[TASK ITEM] The records follow. Copy each one exactly.

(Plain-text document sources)
##############################

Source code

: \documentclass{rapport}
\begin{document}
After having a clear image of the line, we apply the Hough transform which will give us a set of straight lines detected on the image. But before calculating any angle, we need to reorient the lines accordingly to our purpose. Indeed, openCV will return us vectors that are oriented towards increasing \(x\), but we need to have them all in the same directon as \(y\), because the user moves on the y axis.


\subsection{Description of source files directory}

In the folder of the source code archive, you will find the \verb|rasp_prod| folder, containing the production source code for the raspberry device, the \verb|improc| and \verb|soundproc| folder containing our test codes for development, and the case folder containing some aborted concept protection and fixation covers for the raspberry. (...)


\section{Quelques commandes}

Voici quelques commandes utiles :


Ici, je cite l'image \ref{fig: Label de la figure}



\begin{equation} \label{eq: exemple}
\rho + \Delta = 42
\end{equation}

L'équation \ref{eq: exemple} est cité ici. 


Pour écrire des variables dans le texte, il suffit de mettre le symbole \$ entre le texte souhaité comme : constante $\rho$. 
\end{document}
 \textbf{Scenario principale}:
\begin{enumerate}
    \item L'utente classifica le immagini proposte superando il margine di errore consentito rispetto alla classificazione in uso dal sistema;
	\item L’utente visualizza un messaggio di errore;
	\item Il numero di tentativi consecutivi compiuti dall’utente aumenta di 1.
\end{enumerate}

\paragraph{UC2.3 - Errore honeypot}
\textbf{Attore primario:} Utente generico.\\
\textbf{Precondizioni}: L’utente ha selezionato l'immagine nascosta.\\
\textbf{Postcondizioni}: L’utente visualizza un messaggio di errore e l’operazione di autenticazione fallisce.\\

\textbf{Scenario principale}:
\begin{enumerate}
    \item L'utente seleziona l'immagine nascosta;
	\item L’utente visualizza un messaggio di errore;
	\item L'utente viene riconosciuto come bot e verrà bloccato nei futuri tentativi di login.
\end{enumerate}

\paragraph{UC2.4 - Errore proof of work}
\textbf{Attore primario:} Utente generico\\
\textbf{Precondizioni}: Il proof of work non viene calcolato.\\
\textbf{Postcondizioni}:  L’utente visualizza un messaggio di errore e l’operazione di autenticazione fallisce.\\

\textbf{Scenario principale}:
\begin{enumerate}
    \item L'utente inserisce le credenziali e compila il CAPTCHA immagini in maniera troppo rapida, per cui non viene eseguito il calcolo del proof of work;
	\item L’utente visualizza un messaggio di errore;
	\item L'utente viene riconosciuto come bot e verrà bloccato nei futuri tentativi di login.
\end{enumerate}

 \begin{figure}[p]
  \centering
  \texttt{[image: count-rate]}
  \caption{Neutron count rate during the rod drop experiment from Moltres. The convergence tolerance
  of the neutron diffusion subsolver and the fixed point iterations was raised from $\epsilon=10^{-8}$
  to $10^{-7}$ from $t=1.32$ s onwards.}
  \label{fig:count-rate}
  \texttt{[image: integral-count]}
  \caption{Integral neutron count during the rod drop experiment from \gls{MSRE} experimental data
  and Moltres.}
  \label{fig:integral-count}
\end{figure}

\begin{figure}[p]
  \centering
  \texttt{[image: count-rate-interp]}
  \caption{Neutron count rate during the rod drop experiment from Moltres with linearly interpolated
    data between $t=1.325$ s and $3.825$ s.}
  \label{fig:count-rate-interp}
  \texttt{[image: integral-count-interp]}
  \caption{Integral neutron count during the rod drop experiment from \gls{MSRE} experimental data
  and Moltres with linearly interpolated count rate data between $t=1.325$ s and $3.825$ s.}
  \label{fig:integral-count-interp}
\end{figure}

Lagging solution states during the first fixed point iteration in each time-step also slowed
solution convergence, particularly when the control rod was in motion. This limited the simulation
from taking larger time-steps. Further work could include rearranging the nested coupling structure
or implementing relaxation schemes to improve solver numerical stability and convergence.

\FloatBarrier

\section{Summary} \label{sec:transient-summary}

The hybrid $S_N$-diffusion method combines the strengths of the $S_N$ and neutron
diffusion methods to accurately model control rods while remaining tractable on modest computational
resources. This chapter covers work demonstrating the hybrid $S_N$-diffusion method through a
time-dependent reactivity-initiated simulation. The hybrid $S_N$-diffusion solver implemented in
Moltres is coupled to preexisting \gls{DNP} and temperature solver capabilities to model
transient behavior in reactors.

##############################

[EXERCISE ANSWER]
Source code

: \documentclass{rapport}
\begin{document}
After having a clear image of the line, we apply the Hough transform which will give us a set of straight lines detected on the image. But before calculating any angle, we need to reorient the lines accordingly to our purpose. Indeed, openCV will return us vectors that are oriented towards increasing \(x\), but we need to have them all in the same directon as \(y\), because the user moves on the y axis.


\subsection{Description of source files directory}

In the folder of the source code archive, you will find the \verb|rasp_prod| folder, containing the production source code for the raspberry device, the \verb|improc| and \verb|soundproc| folder containing our test codes for development, and the case folder containing some aborted concept protection and fixation covers for the raspberry. (...)


\section{Quelques commandes}

Voici quelques commandes utiles :


Ici, je cite l'image \ref{fig: Label de la figure}



\begin{equation} \label{eq: exemple}
\rho + \Delta = 42
\end{equation}

L'équation \ref{eq: exemple} est cité ici. 


Pour écrire des variables dans le texte, il suffit de mettre le symbole \$ entre le texte souhaité comme : constante $\rho$. 
\end{document}
 \textbf{Scenario principale}:
\begin{enumerate}
    \item L'utente classifica le immagini proposte superando il margine di errore consentito rispetto alla classificazione in uso dal sistema;
	\item L’utente visualizza un messaggio di errore;
	\item Il numero di tentativi consecutivi compiuti dall’utente aumenta di 1.
\end{enumerate}

\paragraph{UC2.3 - Errore honeypot}
\textbf{Attore primario:} Utente generico.\\
\textbf{Precondizioni}: L’utente ha selezionato l'immagine nascosta.\\
\textbf{Postcondizioni}: L’utente visualizza un messaggio di errore e l’operazione di autenticazione fallisce.\\

\textbf{Scenario principale}:
\begin{enumerate}
    \item L'utente seleziona l'immagine nascosta;
	\item L’utente visualizza un messaggio di errore;
	\item L'utente viene riconosciuto come bot e verrà bloccato nei futuri tentativi di login.
\end{enumerate}

\paragraph{UC2.4 - Errore proof of work}
\textbf{Attore primario:} Utente generico\\
\textbf{Precondizioni}: Il proof of work non viene calcolato.\\
\textbf{Postcondizioni}:  L’utente visualizza un messaggio di errore e l’operazione di autenticazione fallisce.\\

\textbf{Scenario principale}:
\begin{enumerate}
    \item L'utente inserisce le credenziali e compila il CAPTCHA immagini in maniera troppo rapida, per cui non viene eseguito il calcolo del proof of work;
	\item L’utente visualizza un messaggio di errore;
	\item L'utente viene riconosciuto come bot e verrà bloccato nei futuri tentativi di login.
\end{enumerate}

 \begin{figure}[p]
  \centering
  \texttt{[image: count-rate]}
  \caption{Neutron count rate during the rod drop experiment from Moltres. The convergence tolerance
  of the neutron diffusion subsolver and the fixed point iterations was raised from $\epsilon=10^{-8}$
  to $10^{-7}$ from $t=1.32$ s onwards.}
  \label{fig:count-rate}
  \texttt{[image: integral-count]}
  \caption{Integral neutron count during the rod drop experiment from \gls{MSRE} experimental data
  and Moltres.}
  \label{fig:integral-count}
\end{figure}

\begin{figure}[p]
  \centering
  \texttt{[image: count-rate-interp]}
  \caption{Neutron count rate during the rod drop experiment from Moltres with linearly interpolated
    data between $t=1.325$ s and $3.825$ s.}
  \label{fig:count-rate-interp}
  \texttt{[image: integral-count-interp]}
  \caption{Integral neutron count during the rod drop experiment from \gls{MSRE} experimental data
  and Moltres with linearly interpolated count rate data between $t=1.325$ s and $3.825$ s.}
  \label{fig:integral-count-interp}
\end{figure}

Lagging solution states during the first fixed point iteration in each time-step also slowed
solution convergence, particularly when the control rod was in motion. This limited the simulation
from taking larger time-steps. Further work could include rearranging the nested coupling structure
or implementing relaxation schemes to improve solver numerical stability and convergence.

\FloatBarrier

\section{Summary} \label{sec:transient-summary}

The hybrid $S_N$-diffusion method combines the strengths of the $S_N$ and neutron
diffusion methods to accurately model control rods while remaining tractable on modest computational
resources. This chapter covers work demonstrating the hybrid $S_N$-diffusion method through a
time-dependent reactivity-initiated simulation. The hybrid $S_N$-diffusion solver implemented in
Moltres is coupled to preexisting \gls{DNP} and temperature solver capabilities to model
transient behavior in reactors.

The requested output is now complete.